None of this Mozilla leak bugginess requires JS engine changes; my proof is the
classic codebase.

Dbaron, thanks for all your work here, anyway -- JS needs scrutiny, as bug 28570
shows.  It's just not at all likely to be at fault here.

/be
Sorry, my bad for using notepad and overflowing the 80th column.  Please don't 
bother reading all of my long blurb in-line in the bug -- try reading the 
attachment instead.

/be
Blocks: 8241
Blocks: 37480
Turns out to be a circularity caused by XBL. Specifically, if an XBL event gets
dispatched to anonymous content, then the anonymous content's script object gets
created. This circularity is *supposed* to be broken by
nsIContent::SetDocument(nsnull), but since the parent of the anonymous content
isn't aware of it's anonymous children, this never gets called.

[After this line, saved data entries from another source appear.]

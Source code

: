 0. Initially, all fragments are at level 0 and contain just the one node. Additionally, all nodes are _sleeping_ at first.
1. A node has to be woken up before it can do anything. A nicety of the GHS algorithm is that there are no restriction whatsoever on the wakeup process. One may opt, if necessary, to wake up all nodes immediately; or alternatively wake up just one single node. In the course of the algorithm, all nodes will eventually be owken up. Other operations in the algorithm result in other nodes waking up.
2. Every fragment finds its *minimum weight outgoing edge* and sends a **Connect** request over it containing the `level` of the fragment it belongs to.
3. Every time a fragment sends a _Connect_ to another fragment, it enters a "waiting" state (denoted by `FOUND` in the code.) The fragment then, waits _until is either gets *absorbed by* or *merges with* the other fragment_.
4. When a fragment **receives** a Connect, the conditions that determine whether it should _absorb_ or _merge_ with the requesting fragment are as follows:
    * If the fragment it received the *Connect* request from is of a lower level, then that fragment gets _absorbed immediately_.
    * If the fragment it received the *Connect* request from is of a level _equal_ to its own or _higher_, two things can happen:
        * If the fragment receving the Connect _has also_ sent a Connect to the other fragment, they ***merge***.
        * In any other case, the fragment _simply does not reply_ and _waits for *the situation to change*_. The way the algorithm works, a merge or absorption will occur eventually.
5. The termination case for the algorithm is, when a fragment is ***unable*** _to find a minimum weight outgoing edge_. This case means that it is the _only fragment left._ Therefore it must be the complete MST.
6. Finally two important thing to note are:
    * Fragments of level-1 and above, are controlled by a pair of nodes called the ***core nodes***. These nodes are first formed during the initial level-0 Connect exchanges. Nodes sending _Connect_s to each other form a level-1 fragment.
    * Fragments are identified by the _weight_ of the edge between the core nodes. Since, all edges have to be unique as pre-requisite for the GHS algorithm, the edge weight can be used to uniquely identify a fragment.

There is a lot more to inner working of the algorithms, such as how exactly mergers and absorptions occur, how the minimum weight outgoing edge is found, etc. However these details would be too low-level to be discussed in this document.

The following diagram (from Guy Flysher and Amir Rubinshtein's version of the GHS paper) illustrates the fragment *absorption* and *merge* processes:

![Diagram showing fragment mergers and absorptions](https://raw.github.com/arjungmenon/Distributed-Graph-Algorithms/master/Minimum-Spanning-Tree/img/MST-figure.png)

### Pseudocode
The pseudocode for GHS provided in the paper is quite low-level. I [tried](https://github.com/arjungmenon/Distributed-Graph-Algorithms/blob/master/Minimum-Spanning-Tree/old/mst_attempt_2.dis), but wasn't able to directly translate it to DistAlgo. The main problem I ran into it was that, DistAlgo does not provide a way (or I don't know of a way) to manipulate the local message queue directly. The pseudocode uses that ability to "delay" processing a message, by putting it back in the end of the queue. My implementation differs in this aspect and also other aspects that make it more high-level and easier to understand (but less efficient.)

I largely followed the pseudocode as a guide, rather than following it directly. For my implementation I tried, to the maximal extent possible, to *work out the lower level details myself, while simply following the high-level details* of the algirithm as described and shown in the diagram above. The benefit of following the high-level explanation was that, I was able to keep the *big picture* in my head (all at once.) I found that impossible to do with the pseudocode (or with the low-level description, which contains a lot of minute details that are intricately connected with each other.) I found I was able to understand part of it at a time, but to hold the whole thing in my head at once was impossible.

Hyatt and I are working out a fix for this: I'll patch diffs soon. In the
meantime, I've checked in code that comments out "urlbar.focus()" in
navigator.js, which was causing this.
Attached patch fixSplinter Review
Sorry it took so long to get the patch up. Friggin' bugzilla. Anyway, the fix is
to make sure that nsXULElement::SetDocument() tells the anonymous content nodes
created from a binding to fix up *their* document backpointers. This'll cause
them to do the right thing when we're tearing down a document.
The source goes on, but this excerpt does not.